Strengths: a) The motivations of this work are clear. b) This paper has sufficient experiments, and the dataset used is relatively common.

缺点

Weaknesses: a) The backbone method GAS、GraphFM、LMC are all works done before, and the graph partitioning method is much like Minimum Cut algorithm which utilizes the weight of edges. And the refinement algorithm is also based on Kernighan-Lin algorithm. b) In Algorithm1, it computes full-neighborhood forward propagation, and calculates the staleness score for each node v in the graph. It will case exponential explosion problem as the author mentioned in the background section. So the paper is not technically sound. c) The improvement in model accuracy is limited.

问题

  1. Are the hyperparameters setting optimal, and have you tried other hyperparameters settings?
  2. Have you tested the time consumption and the memory consumption on your method? Is the computation time to compute full-neighborhood forward propagation and calculate the staleness score for each node v affordable? And will it occupy too much memory?
  3. Have you compared the model accuracy your method get with the full-neighborhood model accuracy? Only applying full-neighborhood forward propagation will result in how much difference from the full-neighborhood model?
  4. Is there a huge gap between the embedding h_v^l calculated by the model parameters θ updated from the staleness-based method and the node embedding h_v^l calculated by the full-neighborhood model?
评论

We thank all the reviewers for their valuable comments and appreciate that all the reviewers find that

  • our presentation is good,
  • the proposed method is well-motivated (novel, clear motivation, reasonable, makes sense), and
  • the experimental results are good (consistently improves existing works, sufficient experiments and commonly used datasets, acceptable performance).

Here are some detailed responses, and we will add them in our next version. Thanks again for all the comments which are very helpful!

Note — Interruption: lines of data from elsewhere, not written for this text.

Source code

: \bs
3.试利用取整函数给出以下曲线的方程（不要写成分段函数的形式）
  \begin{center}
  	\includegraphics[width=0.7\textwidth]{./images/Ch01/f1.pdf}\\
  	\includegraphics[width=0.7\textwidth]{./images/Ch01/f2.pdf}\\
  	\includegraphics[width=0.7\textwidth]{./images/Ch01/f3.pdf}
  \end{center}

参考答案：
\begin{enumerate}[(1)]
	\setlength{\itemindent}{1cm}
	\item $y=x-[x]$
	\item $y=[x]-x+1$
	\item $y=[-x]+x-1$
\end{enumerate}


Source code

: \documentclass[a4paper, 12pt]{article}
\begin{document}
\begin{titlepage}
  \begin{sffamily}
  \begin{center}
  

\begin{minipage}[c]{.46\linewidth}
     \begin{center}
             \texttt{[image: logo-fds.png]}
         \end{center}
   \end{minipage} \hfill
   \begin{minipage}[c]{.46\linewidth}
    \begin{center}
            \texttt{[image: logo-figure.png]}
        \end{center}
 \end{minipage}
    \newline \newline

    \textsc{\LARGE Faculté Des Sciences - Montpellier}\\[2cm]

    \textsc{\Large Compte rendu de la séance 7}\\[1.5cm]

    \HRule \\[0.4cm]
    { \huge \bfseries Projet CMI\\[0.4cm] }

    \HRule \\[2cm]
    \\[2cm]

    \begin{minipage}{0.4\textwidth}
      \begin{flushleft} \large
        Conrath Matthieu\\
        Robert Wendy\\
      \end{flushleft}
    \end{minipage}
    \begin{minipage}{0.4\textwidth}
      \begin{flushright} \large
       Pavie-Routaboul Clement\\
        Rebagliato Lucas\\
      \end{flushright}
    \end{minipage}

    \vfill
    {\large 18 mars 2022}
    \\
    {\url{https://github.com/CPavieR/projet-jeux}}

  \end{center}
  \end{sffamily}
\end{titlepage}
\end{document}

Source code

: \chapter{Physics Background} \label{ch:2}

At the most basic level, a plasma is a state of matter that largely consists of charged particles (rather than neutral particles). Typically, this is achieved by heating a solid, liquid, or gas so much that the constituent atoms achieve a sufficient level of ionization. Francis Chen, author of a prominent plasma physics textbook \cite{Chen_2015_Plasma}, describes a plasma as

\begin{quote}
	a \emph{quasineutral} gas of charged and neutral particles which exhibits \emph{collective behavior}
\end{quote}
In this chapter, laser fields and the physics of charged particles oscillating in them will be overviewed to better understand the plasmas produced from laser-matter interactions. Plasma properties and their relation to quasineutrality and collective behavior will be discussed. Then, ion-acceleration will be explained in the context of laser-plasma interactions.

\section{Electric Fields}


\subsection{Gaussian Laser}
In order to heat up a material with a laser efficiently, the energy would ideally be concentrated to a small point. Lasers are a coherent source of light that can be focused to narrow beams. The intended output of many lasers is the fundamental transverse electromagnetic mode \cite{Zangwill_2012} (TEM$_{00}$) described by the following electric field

Implementation details and complexity for full-neighbor aggregation (Line 16 in Algorithm 1)

W1, W2, Q1, Q2 by Reviewer Ummh, W(b) by Reviewer No3a

  • Firstly, we want to emphasize that the implementations of previous methods (GAS, FM, and LMC) already have this full-neighbor aggregation step. And based on their implementation, the main changes we added are calculating staleness score (error between two embeddings, easy to compute), and the new S3 sampling. Therefore, we mainly care about the additional time cost for the S3 sampling and provide a comparison in Table 4.
  • Specifically, we (FM, LMC, and our S3) all follow the code of GAS. In GAS, there is a special design during the evaluation to do this full-neighbor aggregation, as shown here.
  • Practically, on the ogbn-products dataset with 2M nodes, GAS (PNA) + S3 takes 18s for one training epoch, 22s for the evaluation (full-neighbor aggregation), and 48s for one resampling.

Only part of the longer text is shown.